"Energy Sharing" Dem Nachbarn günstig Strom abgeben
Auf immer mehr Dächer kommen private Solaranlagen. In lokalen Energie-Gemeinschaften Strom vom Nachbarn zu beziehen, könnte Kosten stark senken. In der Praxis ist das kaum möglich - zumindest in Deutschland.
Rund 2,2 Millionen Solaranlagen sind in ganz Deutschland verbaut. Häufig verbrauchen ihre Besitzer einen Teil des selbst erzeugten Stroms im eigenen Haus und speisen Überschüsse ins öffentliche Stromnetz ein. Allerdings ist die staatliche Einspeisevergütung in den vergangenen Jahren spürbar gesunken: Für Anlagen mit einer Spitzenleistung von zehn Kilowatt werden 8,2 Cent pro Kilowattstunde (kWh) bezahlt. Der durchschnittliche Haushaltspreis für Strom beträgt derzeit etwa 40 Cent pro kWh.
Enormes Potential für "Energy Sharing"
Warum also nicht Überschüsse zu fairen Preisen an Nachbarn abgeben? Oder sich zu Energie-Gemeinschaften zusammentun, um zusammen Strom zu erzeugen und verbrauchen? Laut einer Analyse des Instituts für ökologische Wirtschaftsforschung (IÖW) ist das Potential für sogenanntes "Energy Sharing" enorm.
Demnach könnten Energie-Gemeinschaften bis zu 35 Prozent des Zubaus der erneuerbaren Energien bis zum Jahr 2030 bewerkstelligen. 90 Prozent aller Haushalte in Deutschland könnten dadurch mit vergünstigtem Strom versorgt werden.
Strom dort verbrauchen, wo er erzeugt wird
Der Auftraggeber der Studie, das Bündnis Bürgerenergie (BBEn), beschreibt "Energy Sharing" als das Teilen von grünem Strom über das Verteilnetz. Die Grundidee sei dabei, den Strom dort zu verbrauchen, wo er erzeugt wird, erklärt Viola Theesfeld, Referentin für Energiepolitik und Energiewirtschaft beim BBEn:
Damit müsste der Strom nicht über weite Strecken transportiert oder gespeichert werden, sondern alle hätten direkt etwas von mehr erneuerbaren Energien in ihrer Umgebung.
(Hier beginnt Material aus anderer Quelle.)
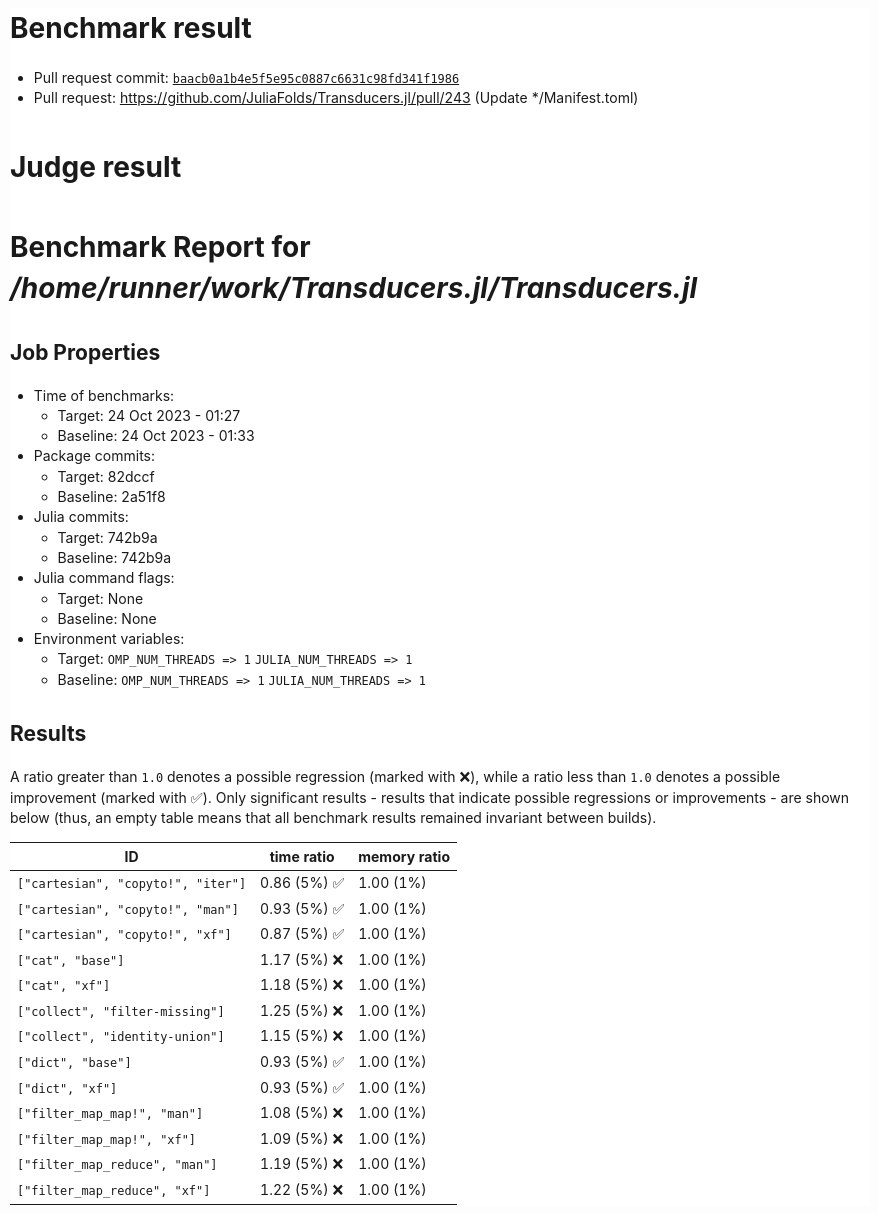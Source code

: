 # Benchmark result

* Pull request commit: [`baacb0a1b4e5f5e95c0887c6631c98fd341f1986`](https://github.com/JuliaFolds/Transducers.jl/commit/baacb0a1b4e5f5e95c0887c6631c98fd341f1986)
* Pull request: <https://github.com/JuliaFolds/Transducers.jl/pull/243> (Update */Manifest.toml)

# Judge result
# Benchmark Report for */home/runner/work/Transducers.jl/Transducers.jl*

## Job Properties
* Time of benchmarks:
    - Target: 24 Oct 2023 - 01:27
    - Baseline: 24 Oct 2023 - 01:33
* Package commits:
    - Target: 82dccf
    - Baseline: 2a51f8
* Julia commits:
    - Target: 742b9a
    - Baseline: 742b9a
* Julia command flags:
    - Target: None
    - Baseline: None
* Environment variables:
    - Target: `OMP_NUM_THREADS => 1` `JULIA_NUM_THREADS => 1`
    - Baseline: `OMP_NUM_THREADS => 1` `JULIA_NUM_THREADS => 1`

## Results
A ratio greater than `1.0` denotes a possible regression (marked with :x:), while a ratio less
than `1.0` denotes a possible improvement (marked with :white_check_mark:). Only significant results - results
that indicate possible regressions or improvements - are shown below (thus, an empty table means that all
benchmark results remained invariant between builds).

| ID                                                             | time ratio                   | memory ratio                 |
|----------------------------------------------------------------|------------------------------|------------------------------|
| `["cartesian", "copyto!", "iter"]`                             | 0.86 (5%) :white_check_mark: |                   1.00 (1%)  |
| `["cartesian", "copyto!", "man"]`                              | 0.93 (5%) :white_check_mark: |                   1.00 (1%)  |
| `["cartesian", "copyto!", "xf"]`                               | 0.87 (5%) :white_check_mark: |                   1.00 (1%)  |
| `["cat", "base"]`                                              |                1.17 (5%) :x: |                   1.00 (1%)  |
| `["cat", "xf"]`                                                |                1.18 (5%) :x: |                   1.00 (1%)  |
| `["collect", "filter-missing"]`                                |                1.25 (5%) :x: |                   1.00 (1%)  |
| `["collect", "identity-union"]`                                |                1.15 (5%) :x: |                   1.00 (1%)  |
| `["dict", "base"]`                                             | 0.93 (5%) :white_check_mark: |                   1.00 (1%)  |
| `["dict", "xf"]`                                               | 0.93 (5%) :white_check_mark: |                   1.00 (1%)  |
| `["filter_map_map!", "man"]`                                   |                1.08 (5%) :x: |                   1.00 (1%)  |
| `["filter_map_map!", "xf"]`                                    |                1.09 (5%) :x: |                   1.00 (1%)  |
| `["filter_map_reduce", "man"]`                                 |                1.19 (5%) :x: |                   1.00 (1%)  |
| `["filter_map_reduce", "xf"]`                                  |                1.22 (5%) :x: |                   1.00 (1%)  |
Jeder Mensch, der in der Nähe solcher Anlagen wohnt, hätte einen finanziellen Vorteil.
In der Praxis sieht es aber meist so aus: Im eigenen Haus und auf dem eigenen Grundstück kann der selbst erzeugte Strom verbraucht werden. In der unmittelbaren Nachbarschaft, auf angrenzenden Grundstücken, aber nicht.
Entfernung wird nicht berücksichtigt
Beim Stromtransport werde eben nicht nach Entfernung unterschieden, erläutert der Experte Volker Quaschning von der Hochschule für Technik und Wirtschaft in Berlin. Strom von Flensburg nach München zu transportieren koste genau so viel wie auf die andere Straßenseite.
"Sobald der Strom durch einen Meter öffentliches Kabel geht, werden sehr viele Entgelte fällig", erklärt Quaschning. "Und wenn man versucht den Strom an Nachbarinnen und Nachbarn zu verkaufen, dann hat man auch gleich die Rechte und Pflichten eines Energieversorgers, was rechtlich sehr kompliziert wird."
Deutschland hinkt hinterher
Laut Theesfeld vom Bündnis Bürgerenergie wird dadurch viel Potential verschenkt: "Wenn ich mehr Strom habe als ich brauche, kann ich ihn nicht einfach weitergeben." Dabei hat die EU bereits 2018 eine Richtlinie erlassen, in der die Rahmenbedingungen für "Erneuerbare-Energie-Gemeinschaften" beschrieben sind.
Von den Mitgliedsstaaten wird verlangt, die Voraussetzungen zu schaffen, dass Energiegemeinschaften wirtschaftlich arbeiten können. Das sei in Deutschland nicht wirklich realisiert, kritisiert Energieexperte Quaschning.
In Österreich bereits möglich
Die Bundesregierung vertritt dagegen die Auffassung, Energiegemeinschaften seien wie andere Marktteilnehmer auch zu behandeln. Das EU-Recht sehe keine "Privilegierung" von Energie-Gemeinschaften vor.
Andere Länder machen es aber bereits anders. Österreich hat eigens eine Koordinierungsstelle für Energiegemeinschaften eingerichtet. Diese stellten einen "neuen Meilenstein für die österreichische Energiewirtschaft" dar, so die Behörde. Demnach ist es in Österreich auch möglich, was in Deutschland nicht geht: Strom, den man selbst nicht verbraucht, an Nachbarn zu verkaufen. Zu einem Preis, den man gemeinsam vereinbart hat.